In collaboration with Audiotree, Bleed released an EP of live recordings on July 29, 2025. Recorded on May 18, this release features guitarist Brendan King as a substitute for Noah Boyce. It is unknown whether this is a temporary or permanent change to the band's lineup.

== Musical style and influences ==
Bleed has been described as alternative metal, shoegaze, nu gaze, grungegaze and alternative rock. They take influence from styles such as post-grunge and nu metal.

They have cited influences such as Linkin Park, Deftones, Helmet, Pulse Ultra, Lo-Pro, Hum, and Nothingface, as well as Pist.On, White Zombie, and The Smashing Pumpkins.

In comparison to Narrow Head, Hughes describes the band's sound as "more aggressive and straightforward".
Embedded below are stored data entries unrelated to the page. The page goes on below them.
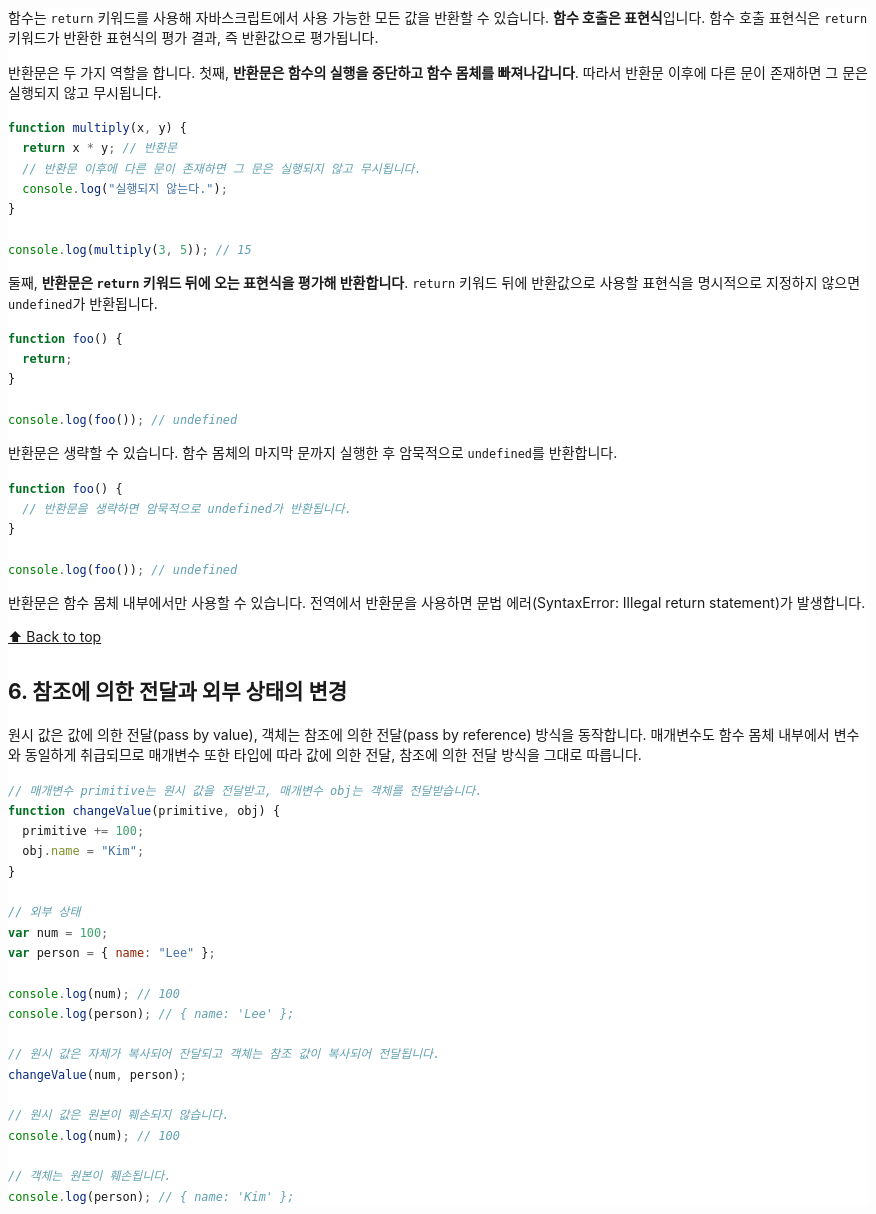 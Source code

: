 함수는 `return` 키워드를 사용해 자바스크립트에서 사용 가능한 모든 값을 반환할 수 있습니다. **함수 호출은 표현식**입니다. 함수 호출 표현식은 `return` 키워드가 반환한 표현식의 평가 결과, 즉 반환값으로 평가됩니다.

반환문은 두 가지 역할을 합니다. 첫째, **반환문은 함수의 실행을 중단하고 함수 몸체를 빠져나갑니다**. 따라서 반환문 이후에 다른 문이 존재하면 그 문은 실행되지 않고 무시됩니다.

```jsx
function multiply(x, y) {
  return x * y; // 반환문
  // 반환문 이후에 다른 문이 존재하면 그 문은 실행되지 않고 무시됩니다.
  console.log("실행되지 않는다.");
}

console.log(multiply(3, 5)); // 15
```

둘째, **반환문은 `return` 키워드 뒤에 오는 표현식을 평가해 반환합니다**. `return` 키워드 뒤에 반환값으로 사용할 표현식을 명시적으로 지정하지 않으면 `undefined`가 반환됩니다.

```jsx
function foo() {
  return;
}

console.log(foo()); // undefined
```

반환문은 생략할 수 있습니다. 함수 몸체의 마지막 문까지 실행한 후 암묵적으로 `undefined`를 반환합니다.

```jsx
function foo() {
  // 반환문을 생략하면 암묵적으로 undefined가 반환됩니다.
}

console.log(foo()); // undefined
```

반환문은 함수 몸체 내부에서만 사용할 수 있습니다. 전역에서 반환문을 사용하면 문법 에러(SyntaxError: Illegal return statement)가 발생합니다.

[⬆ Back to top](#목차)
<br />

## 6. 참조에 의한 전달과 외부 상태의 변경

원시 값은 값에 의한 전달(pass by value), 객체는 참조에 의한 전달(pass by reference) 방식을 동작합니다. 매개변수도 함수 몸체 내부에서 변수와 동일하게 취급되므로 매개변수 또한 타입에 따라 값에 의한 전달, 참조에 의한 전달 방식을 그대로 따릅니다.

```jsx
// 매개변수 primitive는 원시 값을 전달받고, 매개변수 obj는 객체를 전달받습니다.
function changeValue(primitive, obj) {
  primitive += 100;
  obj.name = "Kim";
}

// 외부 상태
var num = 100;
var person = { name: "Lee" };

console.log(num); // 100
console.log(person); // { name: 'Lee' };

// 원시 값은 자체가 복사되어 잔달되고 객체는 참조 값이 복사되어 전달됩니다.
changeValue(num, person);

// 원시 값은 원본이 훼손되지 않습니다.
console.log(num); // 100

// 객체는 원본이 훼손됩니다.
console.log(person); // { name: 'Kim' };
```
They have been cited as an influence by Split Chain.

== Members ==
Current members
- Ryan Hughes – guitar, vocals
- Noah Boyce – guitar
- Adam Ackerman – bass
- Carson Wilcox – drums
- Rubio N – guitar, vocals, programming
Touring musicians

- Brendan King – guitar

== Discography ==

=== Studio albums ===

| Title | Details |  |
|---|---|---|
| Bleed |  | Released: May 2, 2025; Label: 20 Buck Spin; Formats: Download, streaming, LP, CD, cassette; |

=== Extended plays ===

| Title | Details |
|---|---|
| Somebody's Closer | Released: September 12, 2021 (self-released), March 2, 2022 (reissue); Label: Self-released/20 Buck Spin; Formats: Download, streaming, LP, cassette; |
| Bleed on Audiotree Live | Released: July 29, 2025; Label: Audiotree; Formats: Download, streaming; |

=== Singles ===

| Title | Year | Album |
| "Killing Time" | 2022 | Bleed |
| "Marathon" | 2025 |
"Enjoy Your Stay" (with Static Dress)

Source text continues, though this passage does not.